O eterno desafio de transpor histórias imortais a novas audiências

19/03/2024

Adaptar obras literárias clássicas é uma tarefa particularmente difícil. Enquanto algumas adaptações dão certo, outras entram para a história como grandes desastres. Mas sejamos sinceros, adaptar clássicos sempre vai ser algo desafiador. Qualquer adaptação, seja para o cinema, televisão ou teatro, envolve questões como diferentes tipos de linguagem, formatos e até mesmo contextos históricos. Afinal, um filme de Frankenstein produzido no século XXI, por exemplo, tem um contexto histórico bastante diferente do vivido por Mary Shelley em 1818 e isso com certeza transparece no produto final. 
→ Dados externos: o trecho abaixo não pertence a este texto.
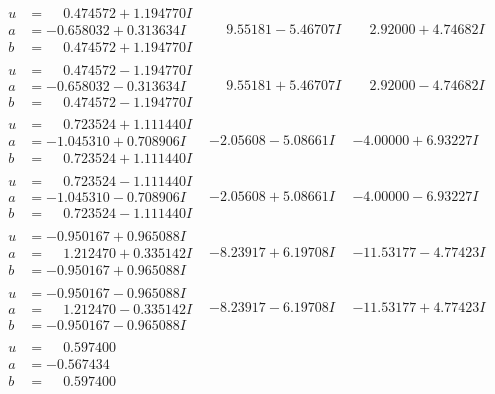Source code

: \documentclass[1p]{elsarticle_modified}
\theoremstyle{definition}
\begin{document}
$$\begin{array}{c|c|c}
\begin{aligned}
u &= \phantom{-}0.474572 + 1.194770 I \\
a &= -0.658032 + 0.313634 I \\
b &= \phantom{-}0.474572 + 1.194770 I\end{aligned}
 & \phantom{-}9.55181 - 5.46707 I & \phantom{-}2.92000 + 4.74682 I \\ \hline\begin{aligned}
u &= \phantom{-}0.474572 - 1.194770 I \\
a &= -0.658032 - 0.313634 I \\
b &= \phantom{-}0.474572 - 1.194770 I\end{aligned}
 & \phantom{-}9.55181 + 5.46707 I & \phantom{-}2.92000 - 4.74682 I \\ \hline\begin{aligned}
u &= \phantom{-}0.723524 + 1.111440 I \\
a &= -1.045310 + 0.708906 I \\
b &= \phantom{-}0.723524 + 1.111440 I\end{aligned}
 & -2.05608 - 5.08661 I & -4.00000 + 6.93227 I \\ \hline\begin{aligned}
u &= \phantom{-}0.723524 - 1.111440 I \\
a &= -1.045310 - 0.708906 I \\
b &= \phantom{-}0.723524 - 1.111440 I\end{aligned}
 & -2.05608 + 5.08661 I & -4.00000 - 6.93227 I \\ \hline\begin{aligned}
u &= -0.950167 + 0.965088 I \\
a &= \phantom{-}1.212470 + 0.335142 I \\
b &= -0.950167 + 0.965088 I\end{aligned}
 & -8.23917 + 6.19708 I & -11.53177 - 4.77423 I \\ \hline\begin{aligned}
u &= -0.950167 - 0.965088 I \\
a &= \phantom{-}1.212470 - 0.335142 I \\
b &= -0.950167 - 0.965088 I\end{aligned}
 & -8.23917 - 6.19708 I & -11.53177 + 4.77423 I \\ \hline\begin{aligned}
u &= \phantom{-}0.597400\phantom{ +0.000000I} \\
a &= -0.567434\phantom{ +0.000000I} \\
b &= \phantom{-}0.597400\phantom{ +0.000000I}\end{aligned}

\end{array}$$
\end{document}
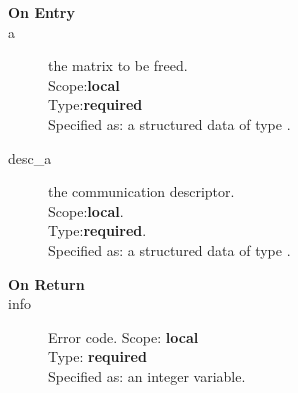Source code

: 
\begin{description}
\item[\bf On Entry]
\item[a] the matrix to be freed.\\
Scope:{\bf local}\\
Type:{\bf required}\\
Specified as: a structured data of type \spdata.
\item[desc\_a] the communication descriptor.\\
Scope:{\bf local}.\\
Type:{\bf required}.\\
Specified as: a structured data of type \descdata.
\end{description}

\begin{description}
\item[\bf On Return]
\item[info] Error code.
Scope: {\bf local} \\
Type: {\bf required}\\
Specified as: an integer variable.
\end{description}



%
%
LEIA TAMBÉM: CONHEÇA AS HISTÓRIAS VERDADEIRAS POR TRÁS DE CLÁSSICOS DO TERROR

Desde os seus primórdios, o cinema se mostrou interessado em adaptar livros de terror clássicos. Veja só, a Edison Studios lançou a primeira adaptação do romance de Mary Shelley em 1910! Muito antes do Drácula de Bela Lugosi e da Criatura de Boris Karloff sequer pensarem em aterrorizar as telonas. A predileção do cinema com clássicos do terror aumentou com o tempo. Drácula, Frankenstein, O Homem Invisível, Fantasma da Ópera… todos acabaram ganhando um filme para chamar de seu. 
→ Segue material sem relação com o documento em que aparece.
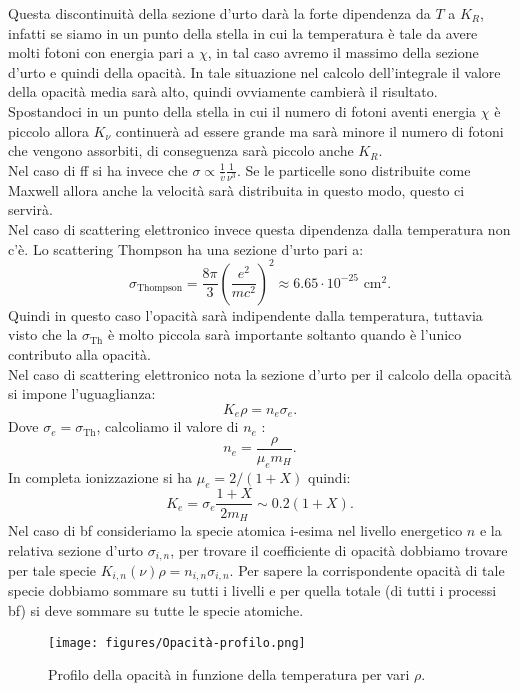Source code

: Questa discontinuità della sezione d'urto darà la forte dipendenza da $T$ a $K_R$, infatti se siamo in un punto della stella in cui la temperatura è tale da avere molti fotoni con energia pari a $\chi$, in tal caso avremo il massimo della sezione d'urto e quindi della opacità. In tale situazione nel calcolo dell'integrale il valore della opacità media sarà alto, quindi ovviamente cambierà il risultato. \\
Spostandoci in un punto della stella in cui il numero di fotoni aventi energia $\chi$ è piccolo allora $K_\nu$ continuerà ad essere grande ma sarà minore il numero di fotoni che vengono assorbiti, di conseguenza sarà piccolo anche $K_R$.\\
Nel caso di ff si ha invece che $\sigma  \propto \frac{1}{\overline{v}} \frac{1}{\nu^3}$. Se le particelle sono distribuite come Maxwell allora anche la velocità sarà distribuita in questo modo, questo ci servirà.\\
Nel caso di scattering elettronico invece questa dipendenza dalla temperatura non c'è. Lo scattering Thompson ha una sezione d'urto pari a:
\[
\sigma_\text{Thompson} = 
\frac{8\pi}{3}\left(\frac{e^2}{mc^2}\right)^2 \approx 6.65 \cdot 10^{-25} \text{ cm}^2
.\] 
Quindi in questo caso l'opacità sarà indipendente dalla temperatura, tuttavia visto che la $\sigma_\text{Th} $ è molto piccola sarà importante soltanto quando è l'unico contributo alla opacità.\\
Nel caso di scattering elettronico nota la sezione d'urto per il calcolo della opacità si impone l'uguaglianza:
\[
K_e \rho  = n_e \sigma_e
.\] 
Dove $\sigma_e = \sigma_\text{Th}$, calcoliamo il valore di $n_e$ : 
\[
n_e = \frac{\rho}{\mu_e m_H}
.\] 
In completa ionizzazione si ha $\mu_e = 2 /(1+X) $ quindi:
\[
    K_e = \sigma_e \frac{1+X}{2 m_H} \sim 0.2 \left(1+X\right)
.\] 
Nel caso di bf consideriamo la specie atomica i-esima nel livello energetico $n$ e la relativa sezione d'urto $\sigma_{i,n}$, per trovare il coefficiente di opacità dobbiamo trovare per tale specie $K_{i,n}(\nu) \rho = n_{i,n} \sigma_{i,n}$. 
Per sapere la corrispondente opacità di tale specie dobbiamo sommare su tutti i livelli e per quella totale (di tutti i processi bf) si deve sommare su tutte le specie atomiche. 
\begin{figure}[H]
    \centering
    \texttt{[image: figures/Opacità-profilo.png]}
    \caption{Profilo della opacità in funzione della temperatura per vari $\rho$.}
    \label{fig:figures-Opacità-profilo-png}
\end{figure}
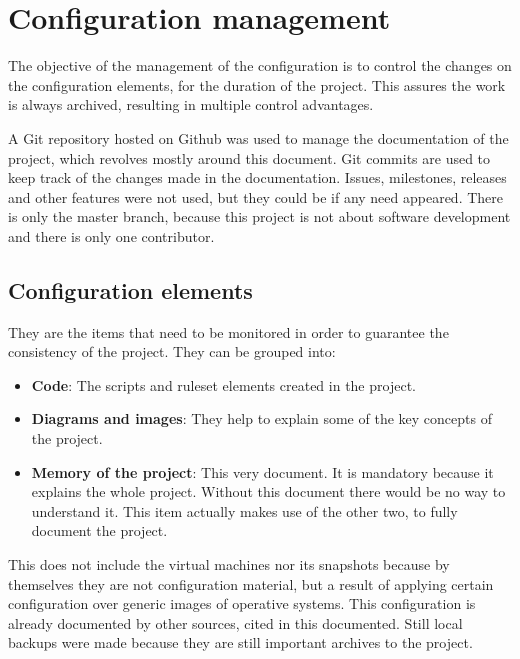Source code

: \section{Configuration management}
The objective of the management of the configuration is to control the changes on the configuration elements, for the duration of the project. This assures the work is always archived, resulting in multiple control advantages.

\linej
\linej
A Git repository\cite{memoria_github} hosted on Github was used to manage the documentation of the project, which revolves mostly around this document.
\linej
Git commits are used to keep track of the changes made in the documentation.
Issues, milestones, releases and other features were not used, but they could be if any need appeared.
There is only the master branch, because this project is not about software development and there is only one contributor.

\subsection{Configuration elements}
They are the items that need to be monitored in order to guarantee the consistency of the project.
They can be grouped into:
\begin{itemize}
	\item \textbf{Code}: The scripts and ruleset elements created in the project.
	\item \textbf{Diagrams and images}: They help to explain some of the key concepts of the project.
	\item \textbf{Memory of the project}: This very document. It is mandatory because it explains the whole project. Without this document there would be no way to understand it. This item actually makes use of the other two, to fully document the project.
\end{itemize}

This does not include the virtual machines nor its snapshots because by themselves they are not configuration material, but a result of applying certain configuration over generic images of operative systems. This configuration is already documented by other sources, cited in this documented. Still local backups were made because they are still important archives to the project.
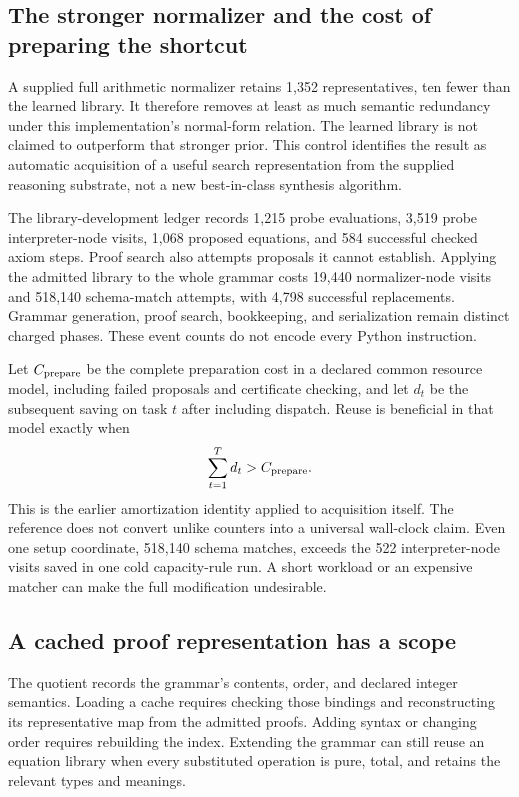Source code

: \subsection{The stronger normalizer and the cost of preparing the shortcut}
A supplied full arithmetic normalizer retains 1,352 representatives, ten fewer than the learned library. It therefore removes at least as much semantic redundancy under this implementation's normal-form relation. The learned library is not claimed to outperform that stronger prior. This control identifies the result as automatic acquisition of a useful search representation from the supplied reasoning substrate, not a new best-in-class synthesis algorithm.

The library-development ledger records 1,215 probe evaluations, 3,519 probe interpreter-node visits, 1,068 proposed equations, and 584 successful checked axiom steps. Proof search also attempts proposals it cannot establish. Applying the admitted library to the whole grammar costs 19,440 normalizer-node visits and 518,140 schema-match attempts, with 4,798 successful replacements. Grammar generation, proof search, bookkeeping, and serialization remain distinct charged phases. These event counts do not encode every Python instruction.

Let $C_{\rm prepare}$ be the complete preparation cost in a declared common resource model, including failed proposals and certificate checking, and let $d_t$ be the subsequent saving on task $t$ after including dispatch. Reuse is beneficial in that model exactly when
\[
 \sum_{t=1}^{T}d_t>C_{\rm prepare}.
\]
This is the earlier amortization identity applied to acquisition itself. The reference does not convert unlike counters into a universal wall-clock claim. Even one setup coordinate, 518,140 schema matches, exceeds the 522 interpreter-node visits saved in one cold capacity-rule run. A short workload or an expensive matcher can make the full modification undesirable.

\subsection{A cached proof representation has a scope}
The quotient records the grammar's contents, order, and declared integer semantics. Loading a cache requires checking those bindings and reconstructing its representative map from the admitted proofs. Adding syntax or changing order requires rebuilding the index. Extending the grammar can still reuse an equation library when every substituted operation is pure, total, and retains the relevant types and meanings.

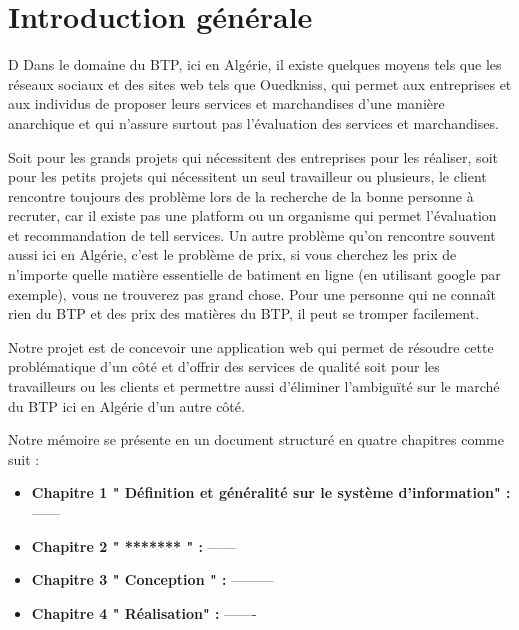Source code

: \chapter*{Introduction générale}
D
Dans le domaine du BTP, ici en Algérie, il existe quelques moyens tels que les réseaux sociaux et des sites web tels que Ouedkniss, qui permet aux entreprises et aux individus de proposer leurs services et marchandises d’une manière anarchique et qui n’assure surtout pas l'évaluation des services et marchandises.
\\

\par Soit pour les grands projets qui nécessitent des entreprises pour les réaliser, soit pour les petits projets qui nécessitent un seul travailleur ou plusieurs, le client rencontre toujours des problème lors de la recherche de la bonne personne à recruter, car il existe pas une platform ou un organisme qui permet l’évaluation et recommandation de tell services. Un autre problème qu’on rencontre souvent aussi ici en Algérie, c’est le problème de prix, si vous cherchez les prix de n'importe quelle matière essentielle de batiment en ligne (en utilisant google par exemple), vous ne trouverez pas grand chose. Pour une personne qui ne connaît rien du BTP et des prix des matières du BTP, il peut se tromper facilement.\\

\par Notre projet est de concevoir une application web qui permet de résoudre cette problématique d’un côté et d'offrir des services de qualité soit pour les travailleurs ou les clients et permettre aussi d'éliminer l'ambiguïté sur le marché du BTP  ici en Algérie d’un autre côté.\\
\newpage
\vspace{0.5cm}
\par Notre mémoire se présente en un document structuré en quatre chapitres comme suit : 

\begin{itemize}[label=\textbullet]
\item \textbf{Chapitre 1 " Définition et généralité sur le système d'information" : } ------ \\

\item \textbf{Chapitre 2 " ******* " : } ------\\

\item \textbf{Chapitre 3 " Conception " :} ---------\\  

\item \textbf{Chapitre 4 " Réalisation" : }-------
\end{itemize}

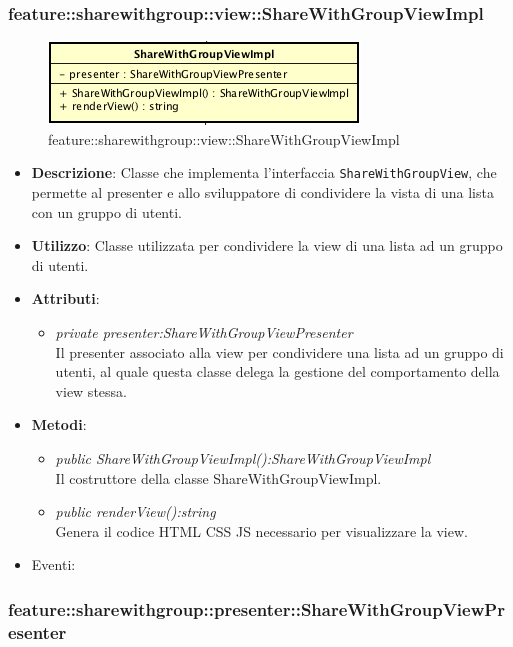 \subsubsection{feature::sharewithgroup::view::ShareWithGroupViewImpl}

\label{feature::sharewithgroup::view::ShareWithGroupViewImpl}
\begin{figure}[ht]
	\centering
	\includegraphics[scale=0.5]{Sezioni/SottosezioniST/img/app/ShareWithGroupViewImpl.png}
	\caption{feature::sharewithgroup::view::ShareWithGroupViewImpl}
\end{figure}

\begin{itemize}
\item \textbf{Descrizione}: Classe che implementa l'interfaccia \texttt{ShareWithGroupView}, che permette al presenter e allo sviluppatore di condividere la vista di una lista con un gruppo di utenti.
\item \textbf{Utilizzo}: Classe utilizzata per condividere la view di una lista ad un gruppo di utenti.
\item \textbf{Attributi}:
	\begin{itemize}
	\item \textit{private presenter:ShareWithGroupViewPresenter}\\
	Il presenter associato alla view per condividere una lista ad un gruppo di utenti, al quale questa classe delega la gestione del comportamento della view stessa.
	\end{itemize} 
\item \textbf{Metodi}:
	\begin{itemize}
	\item \textit{public ShareWithGroupViewImpl():ShareWithGroupViewImpl}\\
	Il costruttore della classe ShareWithGroupViewImpl.
	\item \textit{public renderView():string}\\
		Genera il codice HTML CSS JS necessario per visualizzare la view.
	\end{itemize}
\item{Eventi}:
\end{itemize}

\subsubsection{feature::sharewithgroup::presenter::ShareWithGroupViewPresenter}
É aqui que as coisas ficam um pouco confusas para o público. Enquanto existem adaptações que permanecem relativamente fiéis ao material de origem, outras, por inúmeras razões, utilizam da criatividade para expandir ou até mesmo criar novas histórias. A confusão aumenta quando pegamos casos em que essas mesmas adaptações se tornam tão famosas quanto seus originais. Basta lembrar da versão musical do romance de Gaston Leroux, O Fantasma da Ópera. Em 1986, o compositor Andrew Lloyd Webber utilizou a história como base para criar algo bem diferente do original, que encontrou sua adaptação mais fiel nas mãos de Lon Chaney no filme homônimo de 1925. 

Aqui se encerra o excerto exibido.